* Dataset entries
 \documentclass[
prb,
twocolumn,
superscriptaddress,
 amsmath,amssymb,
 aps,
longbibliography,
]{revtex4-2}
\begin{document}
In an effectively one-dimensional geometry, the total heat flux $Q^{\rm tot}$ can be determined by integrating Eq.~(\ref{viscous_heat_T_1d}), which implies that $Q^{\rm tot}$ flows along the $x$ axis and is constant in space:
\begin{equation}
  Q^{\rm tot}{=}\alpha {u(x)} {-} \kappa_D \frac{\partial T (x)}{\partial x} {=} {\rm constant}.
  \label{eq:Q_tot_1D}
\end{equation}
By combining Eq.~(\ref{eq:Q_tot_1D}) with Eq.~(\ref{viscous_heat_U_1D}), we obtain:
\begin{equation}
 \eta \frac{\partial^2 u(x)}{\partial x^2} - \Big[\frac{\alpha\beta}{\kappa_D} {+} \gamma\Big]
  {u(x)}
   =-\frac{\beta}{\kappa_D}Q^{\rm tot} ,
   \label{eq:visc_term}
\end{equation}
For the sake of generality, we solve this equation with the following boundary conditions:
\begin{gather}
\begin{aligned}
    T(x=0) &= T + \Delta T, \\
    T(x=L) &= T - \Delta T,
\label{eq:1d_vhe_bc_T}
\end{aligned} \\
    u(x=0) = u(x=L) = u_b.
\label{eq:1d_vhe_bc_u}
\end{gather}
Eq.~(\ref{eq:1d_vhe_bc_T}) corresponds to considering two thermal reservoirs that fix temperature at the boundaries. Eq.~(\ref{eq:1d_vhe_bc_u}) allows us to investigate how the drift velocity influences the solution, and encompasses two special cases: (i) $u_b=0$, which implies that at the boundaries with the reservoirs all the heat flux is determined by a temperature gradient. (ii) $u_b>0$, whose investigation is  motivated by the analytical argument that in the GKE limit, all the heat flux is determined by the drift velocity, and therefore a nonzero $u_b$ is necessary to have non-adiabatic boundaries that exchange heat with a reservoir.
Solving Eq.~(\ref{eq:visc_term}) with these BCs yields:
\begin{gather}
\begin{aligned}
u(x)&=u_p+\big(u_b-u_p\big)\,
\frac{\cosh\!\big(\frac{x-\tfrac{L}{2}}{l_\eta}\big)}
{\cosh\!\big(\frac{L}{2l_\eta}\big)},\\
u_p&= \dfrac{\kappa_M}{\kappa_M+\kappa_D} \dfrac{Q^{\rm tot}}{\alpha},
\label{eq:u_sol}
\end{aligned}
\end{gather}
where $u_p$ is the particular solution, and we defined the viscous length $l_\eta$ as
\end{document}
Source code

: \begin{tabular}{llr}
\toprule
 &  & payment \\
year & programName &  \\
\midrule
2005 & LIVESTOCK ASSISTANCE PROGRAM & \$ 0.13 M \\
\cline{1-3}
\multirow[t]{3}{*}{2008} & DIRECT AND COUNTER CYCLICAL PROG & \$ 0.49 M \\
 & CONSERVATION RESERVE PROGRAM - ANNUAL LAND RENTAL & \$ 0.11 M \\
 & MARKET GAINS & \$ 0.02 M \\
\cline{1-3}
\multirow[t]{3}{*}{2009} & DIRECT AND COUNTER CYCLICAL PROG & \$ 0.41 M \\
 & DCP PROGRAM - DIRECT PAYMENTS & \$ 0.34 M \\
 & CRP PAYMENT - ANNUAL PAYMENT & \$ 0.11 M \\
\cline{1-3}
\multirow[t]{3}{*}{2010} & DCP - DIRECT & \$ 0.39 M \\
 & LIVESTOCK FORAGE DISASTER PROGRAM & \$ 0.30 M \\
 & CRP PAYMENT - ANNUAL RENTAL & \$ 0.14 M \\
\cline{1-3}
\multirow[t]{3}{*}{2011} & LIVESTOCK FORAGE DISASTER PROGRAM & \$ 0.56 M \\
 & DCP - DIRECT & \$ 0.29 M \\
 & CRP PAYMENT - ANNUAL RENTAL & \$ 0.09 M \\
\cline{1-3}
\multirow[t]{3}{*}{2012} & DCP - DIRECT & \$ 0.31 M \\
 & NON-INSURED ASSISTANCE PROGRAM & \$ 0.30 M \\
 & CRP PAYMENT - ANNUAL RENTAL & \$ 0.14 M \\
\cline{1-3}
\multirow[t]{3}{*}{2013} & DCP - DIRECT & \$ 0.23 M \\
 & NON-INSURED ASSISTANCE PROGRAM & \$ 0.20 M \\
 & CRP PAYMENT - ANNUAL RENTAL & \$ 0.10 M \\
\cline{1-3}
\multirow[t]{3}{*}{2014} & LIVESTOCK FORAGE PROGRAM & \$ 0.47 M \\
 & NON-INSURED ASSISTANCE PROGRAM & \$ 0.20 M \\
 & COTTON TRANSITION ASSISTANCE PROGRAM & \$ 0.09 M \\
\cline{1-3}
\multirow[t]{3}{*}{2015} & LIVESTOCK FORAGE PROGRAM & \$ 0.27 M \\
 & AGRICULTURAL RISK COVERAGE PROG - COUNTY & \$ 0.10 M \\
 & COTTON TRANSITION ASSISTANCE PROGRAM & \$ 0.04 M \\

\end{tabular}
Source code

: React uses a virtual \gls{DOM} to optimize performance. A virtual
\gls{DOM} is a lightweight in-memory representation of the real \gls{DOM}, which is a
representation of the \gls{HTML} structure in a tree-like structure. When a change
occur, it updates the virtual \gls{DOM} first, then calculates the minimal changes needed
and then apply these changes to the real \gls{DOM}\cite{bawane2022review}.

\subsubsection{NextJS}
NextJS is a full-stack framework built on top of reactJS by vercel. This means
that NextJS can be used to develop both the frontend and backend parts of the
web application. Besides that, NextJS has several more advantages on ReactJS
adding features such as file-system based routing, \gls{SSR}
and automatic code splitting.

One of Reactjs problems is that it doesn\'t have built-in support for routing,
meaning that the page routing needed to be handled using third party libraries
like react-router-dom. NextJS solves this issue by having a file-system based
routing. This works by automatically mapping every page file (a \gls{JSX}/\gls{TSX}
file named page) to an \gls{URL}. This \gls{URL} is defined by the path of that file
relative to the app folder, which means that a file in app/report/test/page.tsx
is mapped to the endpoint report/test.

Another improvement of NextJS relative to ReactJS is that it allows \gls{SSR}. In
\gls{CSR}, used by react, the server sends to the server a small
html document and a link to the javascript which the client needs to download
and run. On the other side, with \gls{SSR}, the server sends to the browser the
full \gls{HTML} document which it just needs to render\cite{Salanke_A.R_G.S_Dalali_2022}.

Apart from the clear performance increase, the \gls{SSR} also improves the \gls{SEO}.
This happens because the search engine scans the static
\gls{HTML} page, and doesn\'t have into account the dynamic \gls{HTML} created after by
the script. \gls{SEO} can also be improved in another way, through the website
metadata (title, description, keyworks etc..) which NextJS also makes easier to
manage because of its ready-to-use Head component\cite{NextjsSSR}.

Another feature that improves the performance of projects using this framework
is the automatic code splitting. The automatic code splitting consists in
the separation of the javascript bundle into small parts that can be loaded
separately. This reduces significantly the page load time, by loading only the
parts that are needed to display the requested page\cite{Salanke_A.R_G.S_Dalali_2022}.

* EXERCISE DESCRIPTION
The answer consists of every entry, returned exactly.

* OUTPUT OF THE TASK
 \documentclass[
prb,
twocolumn,
superscriptaddress,
 amsmath,amssymb,
 aps,
longbibliography,
]{revtex4-2}
\begin{document}
In an effectively one-dimensional geometry, the total heat flux $Q^{\rm tot}$ can be determined by integrating Eq.~(\ref{viscous_heat_T_1d}), which implies that $Q^{\rm tot}$ flows along the $x$ axis and is constant in space:
\begin{equation}
  Q^{\rm tot}{=}\alpha {u(x)} {-} \kappa_D \frac{\partial T (x)}{\partial x} {=} {\rm constant}.
  \label{eq:Q_tot_1D}
\end{equation}
By combining Eq.~(\ref{eq:Q_tot_1D}) with Eq.~(\ref{viscous_heat_U_1D}), we obtain:
\begin{equation}
 \eta \frac{\partial^2 u(x)}{\partial x^2} - \Big[\frac{\alpha\beta}{\kappa_D} {+} \gamma\Big]
  {u(x)}
   =-\frac{\beta}{\kappa_D}Q^{\rm tot} ,
   \label{eq:visc_term}
\end{equation}
For the sake of generality, we solve this equation with the following boundary conditions:
\begin{gather}
\begin{aligned}
    T(x=0) &= T + \Delta T, \\
    T(x=L) &= T - \Delta T,
\label{eq:1d_vhe_bc_T}
\end{aligned} \\
    u(x=0) = u(x=L) = u_b.
\label{eq:1d_vhe_bc_u}
\end{gather}
Eq.~(\ref{eq:1d_vhe_bc_T}) corresponds to considering two thermal reservoirs that fix temperature at the boundaries. Eq.~(\ref{eq:1d_vhe_bc_u}) allows us to investigate how the drift velocity influences the solution, and encompasses two special cases: (i) $u_b=0$, which implies that at the boundaries with the reservoirs all the heat flux is determined by a temperature gradient. (ii) $u_b>0$, whose investigation is  motivated by the analytical argument that in the GKE limit, all the heat flux is determined by the drift velocity, and therefore a nonzero $u_b$ is necessary to have non-adiabatic boundaries that exchange heat with a reservoir.
Solving Eq.~(\ref{eq:visc_term}) with these BCs yields:
\begin{gather}
\begin{aligned}
u(x)&=u_p+\big(u_b-u_p\big)\,
\frac{\cosh\!\big(\frac{x-\tfrac{L}{2}}{l_\eta}\big)}
{\cosh\!\big(\frac{L}{2l_\eta}\big)},\\
u_p&= \dfrac{\kappa_M}{\kappa_M+\kappa_D} \dfrac{Q^{\rm tot}}{\alpha},
\label{eq:u_sol}
\end{aligned}
\end{gather}
where $u_p$ is the particular solution, and we defined the viscous length $l_\eta$ as
\end{document}
Source code

: \begin{tabular}{llr}
\toprule
 &  & payment \\
year & programName &  \\
\midrule
2005 & LIVESTOCK ASSISTANCE PROGRAM & \$ 0.13 M \\
\cline{1-3}
\multirow[t]{3}{*}{2008} & DIRECT AND COUNTER CYCLICAL PROG & \$ 0.49 M \\
 & CONSERVATION RESERVE PROGRAM - ANNUAL LAND RENTAL & \$ 0.11 M \\
 & MARKET GAINS & \$ 0.02 M \\
\cline{1-3}
\multirow[t]{3}{*}{2009} & DIRECT AND COUNTER CYCLICAL PROG & \$ 0.41 M \\
 & DCP PROGRAM - DIRECT PAYMENTS & \$ 0.34 M \\
 & CRP PAYMENT - ANNUAL PAYMENT & \$ 0.11 M \\
\cline{1-3}
\multirow[t]{3}{*}{2010} & DCP - DIRECT & \$ 0.39 M \\
 & LIVESTOCK FORAGE DISASTER PROGRAM & \$ 0.30 M \\
 & CRP PAYMENT - ANNUAL RENTAL & \$ 0.14 M \\
\cline{1-3}
\multirow[t]{3}{*}{2011} & LIVESTOCK FORAGE DISASTER PROGRAM & \$ 0.56 M \\
 & DCP - DIRECT & \$ 0.29 M \\
 & CRP PAYMENT - ANNUAL RENTAL & \$ 0.09 M \\
\cline{1-3}
\multirow[t]{3}{*}{2012} & DCP - DIRECT & \$ 0.31 M \\
 & NON-INSURED ASSISTANCE PROGRAM & \$ 0.30 M \\
 & CRP PAYMENT - ANNUAL RENTAL & \$ 0.14 M \\
\cline{1-3}
\multirow[t]{3}{*}{2013} & DCP - DIRECT & \$ 0.23 M \\
 & NON-INSURED ASSISTANCE PROGRAM & \$ 0.20 M \\
 & CRP PAYMENT - ANNUAL RENTAL & \$ 0.10 M \\
\cline{1-3}
\multirow[t]{3}{*}{2014} & LIVESTOCK FORAGE PROGRAM & \$ 0.47 M \\
 & NON-INSURED ASSISTANCE PROGRAM & \$ 0.20 M \\
 & COTTON TRANSITION ASSISTANCE PROGRAM & \$ 0.09 M \\
\cline{1-3}
\multirow[t]{3}{*}{2015} & LIVESTOCK FORAGE PROGRAM & \$ 0.27 M \\
 & AGRICULTURAL RISK COVERAGE PROG - COUNTY & \$ 0.10 M \\
 & COTTON TRANSITION ASSISTANCE PROGRAM & \$ 0.04 M \\

\end{tabular}
Source code

: React uses a virtual \gls{DOM} to optimize performance. A virtual
\gls{DOM} is a lightweight in-memory representation of the real \gls{DOM}, which is a
representation of the \gls{HTML} structure in a tree-like structure. When a change
occur, it updates the virtual \gls{DOM} first, then calculates the minimal changes needed
and then apply these changes to the real \gls{DOM}\cite{bawane2022review}.

\subsubsection{NextJS}
NextJS is a full-stack framework built on top of reactJS by vercel. This means
that NextJS can be used to develop both the frontend and backend parts of the
web application. Besides that, NextJS has several more advantages on ReactJS
adding features such as file-system based routing, \gls{SSR}
and automatic code splitting.

One of Reactjs problems is that it doesn\'t have built-in support for routing,
meaning that the page routing needed to be handled using third party libraries
like react-router-dom. NextJS solves this issue by having a file-system based
routing. This works by automatically mapping every page file (a \gls{JSX}/\gls{TSX}
file named page) to an \gls{URL}. This \gls{URL} is defined by the path of that file
relative to the app folder, which means that a file in app/report/test/page.tsx
is mapped to the endpoint report/test.

Another improvement of NextJS relative to ReactJS is that it allows \gls{SSR}. In
\gls{CSR}, used by react, the server sends to the server a small
html document and a link to the javascript which the client needs to download
and run. On the other side, with \gls{SSR}, the server sends to the browser the
full \gls{HTML} document which it just needs to render\cite{Salanke_A.R_G.S_Dalali_2022}.

Apart from the clear performance increase, the \gls{SSR} also improves the \gls{SEO}.
This happens because the search engine scans the static
\gls{HTML} page, and doesn\'t have into account the dynamic \gls{HTML} created after by
the script. \gls{SEO} can also be improved in another way, through the website
metadata (title, description, keyworks etc..) which NextJS also makes easier to
manage because of its ready-to-use Head component\cite{NextjsSSR}.

Another feature that improves the performance of projects using this framework
is the automatic code splitting. The automatic code splitting consists in
the separation of the javascript bundle into small parts that can be loaded
separately. This reduces significantly the page load time, by loading only the
parts that are needed to display the requested page\cite{Salanke_A.R_G.S_Dalali_2022}.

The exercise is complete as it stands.